I am learning phrases in the French language at the moment and have written a wee Python program that creates a web-page containing these phrases and their English equivalent. I then copy this web-page to my Kindle which I use as flash-cards to memorise them.
I have the program working but I am stuck with part of it where I have to convert certain characters to their HTML Unicode equivalent to allow them to be displayed on the web-page. My work-around I have used is to check for unicode characters in each phrase string by converting each character to ASCII using the ord() function. If the first part is 195 I then do a compare with the second part of character against an array which contains these ASCII codes.
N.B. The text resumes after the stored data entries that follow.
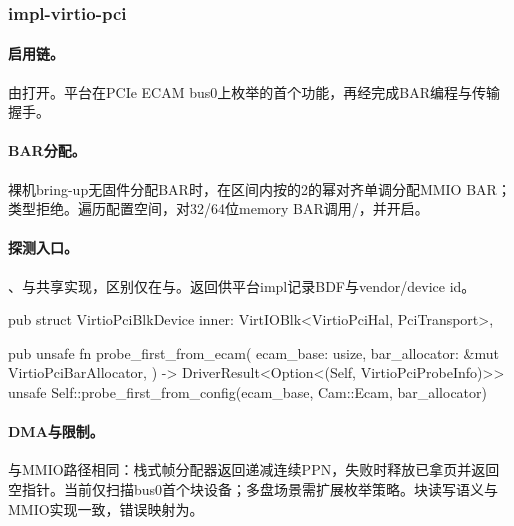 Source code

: 
\subsubsection{impl-virtio-pci}

\paragraph{启用链。}由打开。平台在PCIe ECAM bus0上枚举的首个功能，再经完成BAR编程与传输握手。

\paragraph{BAR分配。}裸机bring-up无固件分配BAR时，在\code{[start,end)}区间内按的2的幂对齐单调分配MMIO BAR；类型拒绝。遍历配置空间，对32/64位memory BAR调用/，并开启。

\paragraph{探测入口。}、与共享实现，区别仅在与。返回供平台impl记录BDF与vendor/device id。

\begin{rustcode}
pub struct VirtioPciBlkDevice {
    inner: VirtIOBlk<VirtioPciHal, PciTransport>,
}

pub unsafe fn probe_first_from_ecam(
    ecam_base: usize,
    bar_allocator: &mut VirtioPciBarAllocator,
) -> DriverResult<Option<(Self, VirtioPciProbeInfo)>> {
    unsafe { Self::probe_first_from_config(ecam_base, Cam::Ecam, bar_allocator) }
}
\end{rustcode}

\paragraph{DMA与限制。}与MMIO路径相同：栈式帧分配器返回递减连续PPN，失败时释放已拿页并返回空指针。当前仅扫描bus0首个块设备；多盘场景需扩展枚举策略。块读写语义与MMIO实现一致，错误映射为。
The code of the particular function is as follows:
Code:
def conv_unicode_str(vocab_str, unicode_arr):
length_str = len(vocab_str)
new_str = ""
x = 0
while x < length_str:
# If current character at pos x is a unicode char
if ord(vocab_str[x]) == 195:
for entry in unicode_arr:
if ord(vocab_str[x +1]) == int(entry[0]):
new_str = new_str + entry[1]
break
# This will skip next char as unicode character is made up of 2 chars
# in string
x = x +2
# Else if normal character then add to string
else:
new_str = new_str + vocab_str[x]
x = x + 1
# return newly created string
return (new_str)
The contents of the unicode file which is copied into an array and used in the above function is as follows:
Code:
# à
160=à
# â
162=â
# ç
167=ç
# è
168=è
# é
169=é
# ì
172=ì
# í
173=í
# î
174=î
# ò
178=ò
# ó
179=ó
# ù
185=ù
# ú
186=ú
I've been googling but I can't an easier way of doing this. Is there a better way of doing this?